Instructions for the task - The answer should match the records character for character.
··· Provided data ···
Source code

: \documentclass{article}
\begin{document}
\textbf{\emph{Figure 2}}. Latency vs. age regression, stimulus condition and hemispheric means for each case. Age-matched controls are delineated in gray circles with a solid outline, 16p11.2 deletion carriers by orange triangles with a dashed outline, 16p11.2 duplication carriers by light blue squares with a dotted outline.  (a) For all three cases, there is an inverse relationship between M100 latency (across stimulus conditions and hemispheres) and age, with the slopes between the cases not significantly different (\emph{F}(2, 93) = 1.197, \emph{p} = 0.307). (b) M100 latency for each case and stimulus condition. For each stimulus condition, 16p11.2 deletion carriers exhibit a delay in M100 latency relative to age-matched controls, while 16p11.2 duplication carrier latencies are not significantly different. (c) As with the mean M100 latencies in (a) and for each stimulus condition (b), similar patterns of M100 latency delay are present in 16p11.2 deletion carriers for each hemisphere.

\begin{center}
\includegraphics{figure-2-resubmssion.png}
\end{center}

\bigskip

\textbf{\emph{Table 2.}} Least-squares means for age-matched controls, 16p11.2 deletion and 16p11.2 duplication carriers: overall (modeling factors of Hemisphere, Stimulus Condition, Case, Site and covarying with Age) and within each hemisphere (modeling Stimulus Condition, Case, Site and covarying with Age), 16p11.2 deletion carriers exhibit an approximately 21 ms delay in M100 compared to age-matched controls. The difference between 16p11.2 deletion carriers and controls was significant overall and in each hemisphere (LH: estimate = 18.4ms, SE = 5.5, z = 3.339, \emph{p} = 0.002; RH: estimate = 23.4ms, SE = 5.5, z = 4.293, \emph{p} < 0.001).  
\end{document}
···
Your solution -
Source code

: \documentclass{article}
\begin{document}
\textbf{\emph{Figure 2}}. Latency vs. age regression, stimulus condition and hemispheric means for each case. Age-matched controls are delineated in gray circles with a solid outline, 16p11.2 deletion carriers by orange triangles with a dashed outline, 16p11.2 duplication carriers by light blue squares with a dotted outline.  (a) For all three cases, there is an inverse relationship between M100 latency (across stimulus conditions and hemispheres) and age, with the slopes between the cases not significantly different (\emph{F}(2, 93) = 1.197, \emph{p} = 0.307). (b) M100 latency for each case and stimulus condition. For each stimulus condition, 16p11.2 deletion carriers exhibit a delay in M100 latency relative to age-matched controls, while 16p11.2 duplication carrier latencies are not significantly different. (c) As with the mean M100 latencies in (a) and for each stimulus condition (b), similar patterns of M100 latency delay are present in 16p11.2 deletion carriers for each hemisphere.

\begin{center}
\includegraphics{figure-2-resubmssion.png}
\end{center}

\bigskip

\textbf{\emph{Table 2.}} Least-squares means for age-matched controls, 16p11.2 deletion and 16p11.2 duplication carriers: overall (modeling factors of Hemisphere, Stimulus Condition, Case, Site and covarying with Age) and within each hemisphere (modeling Stimulus Condition, Case, Site and covarying with Age), 16p11.2 deletion carriers exhibit an approximately 21 ms delay in M100 compared to age-matched controls. The difference between 16p11.2 deletion carriers and controls was significant overall and in each hemisphere (LH: estimate = 18.4ms, SE = 5.5, z = 3.339, \emph{p} = 0.002; RH: estimate = 23.4ms, SE = 5.5, z = 4.293, \emph{p} < 0.001).  
\end{document}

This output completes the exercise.